米ポッドキャスト『Up To Speed』で今後のキャリアについて問われたフェルスタッペンは、率直に言い切った。

「正直、難しい質問だ。だけど、僕は間違いなく“終わりに近い”。それは確かだ。」
さらに現行レギュレーションが、キャリアを長く続けるうえで追い風になっていないとも述べた。
「正直言って、今のレギュレーションはF1でのキャリアを長く続ける助けにはなっていない。そう言える。まあ、どうでもいいけど。」
そして、すでに十分満たされた時間を過ごしてきたという。
「僕はF1でのキャリアにすでに満足している。簡単に手放せるよ。ほかにもやりたいプロジェクトがたくさんある。」

数字がすべてだとされがちな時代にあって、フェルスタッペンは“レガシー競争”そのものを冷めた目で見ている。王座の数や勝利数が、人生の価値を決めるとは思っていない。

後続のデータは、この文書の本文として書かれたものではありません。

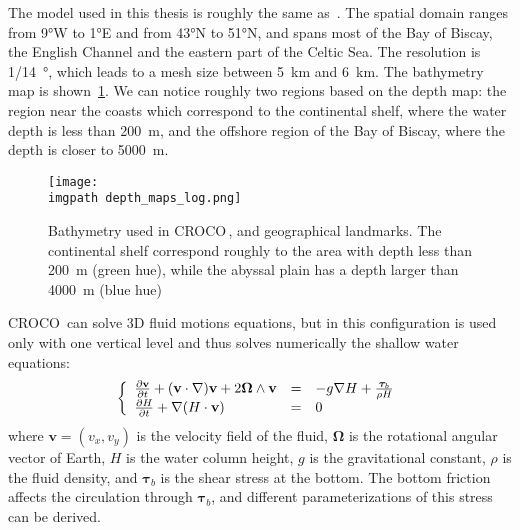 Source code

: \documentclass[../../Main_ManuscritThese.tex]{subfiles}
\newcommand{\CROCO}{CROCO\,}
\newcommand\imgpath{/home/victor/acadwriting/Manuscrit/Text/Chapter5/img/}
\begin{document}
The model used in this thesis is roughly the same
as~\cite{boutet_estimation_2015}. The spatial domain ranges from
\ang{9}W to \ang{1}E and from \ang{43}N to \ang{51}N, and spans most
of the Bay of Biscay, the English Channel and the eastern part of the
Celtic Sea.  The resolution is \SI{1/14}{\degree}, which leads to a
mesh size between \SI{5}{\kilo\metre} and \SI{6}{\kilo\metre}. The
bathymetry map is shown~\cref{fig:depth_maps}. We can notice roughly
two regions based on the depth map: the region near the coasts which
correspond to the continental shelf, where the water depth is less
than \SI{200}{\meter}, and the offshore region of the Bay of Biscay,
where the depth is closer to \SI{5000}{\meter}.
\begin{figure}[ht]
  \centering
  \texttt{[image: \\imgpath depth\_maps\_log.png]}
  \caption{\label{fig:depth_maps} Bathymetry used in \CROCO, and
    geographical landmarks. The continental shelf correspond roughly
    to the area with depth less than \SI{200}{\meter} (green hue),
    while the abyssal plain has a depth larger than \SI{4000}{\meter}
    (blue hue)}
\end{figure}
\CROCO{} can solve 3D fluid motions equations, but in this configuration
is used only with one vertical level and thus solves numerically the
shallow water equations:
\begin{align}
  \left\{
  \begin{array}{lll}
     \frac{\partial \mathbf{v}}{\partial t} + (\mathbf{v} \cdot \nabla )\mathbf{v} + 2 \bm{\Omega} \wedge \mathbf{v} &=& -g\nabla H + \frac{\bm{\tau}_b}{\rho H} \\
    \frac{\partial H}{\partial t} + \nabla (H \cdot \mathbf{v}) &=& 0
  \end{array}
   \right.
\end{align}
where $\mathbf{v} = (v_x,v_y)$ is the velocity field of the fluid,
$\bm{\Omega}$ is the rotational angular vector of Earth, $H$ is the
water column height, $g$ is the gravitational constant, $\rho$ is the
fluid density, and $\bm{\tau}_b$ is the shear stress at the
bottom. The bottom friction affects the circulation through
$\bm{\tau}_b$, and different parameterizations of this stress can be
derived.
\end{document}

「60歳とか70歳になったとき、4回タイトルを獲ったか10回獲ったかなんて、いったい誰が気にする? 人は歳を取る。僕は家族と過ごしたいし、みんながいなくなる前に一緒に時間を過ごしたい。時間が経つほど、そういう実感が強くなってきた。」

2025年に父親になったことも、その感覚を決定的にしたという。レースの外で得られる充実感を、本人は具体的な体験として語った。

「先週は、仲のいい友達と家族、それに姉の彼氏とも一緒にスキーをした。彼らは結婚するんだけど、そういう時間を過ごしていると、『これって最高だな』って思う。数日でも一緒に過ごせるのは素晴らしいし、人生をちゃんと味わえる。」

そして、F1中心の生活を何十年も続けるつもりはないという考えを、さらに踏み込んで表現した。

「年間24回も世界を回って、またタイトルを獲るために狩りを続けるみたいなことを、誰が気にする? 60歳になったときにどうこうなんて、僕は気にしない。4回でも8回でもいい。僕は自分の人生を生きたい。人生は一度きりだし、そのうち25年をレースカーの運転だけに使いたくない。」
「人生を味わいたいし、外にどんなものがあるのかも知りたい。だから、まあ、これからだ。今は少し大げさに聞こえるかもしれないけど、僕はレースのためだけに生き続けたくない。」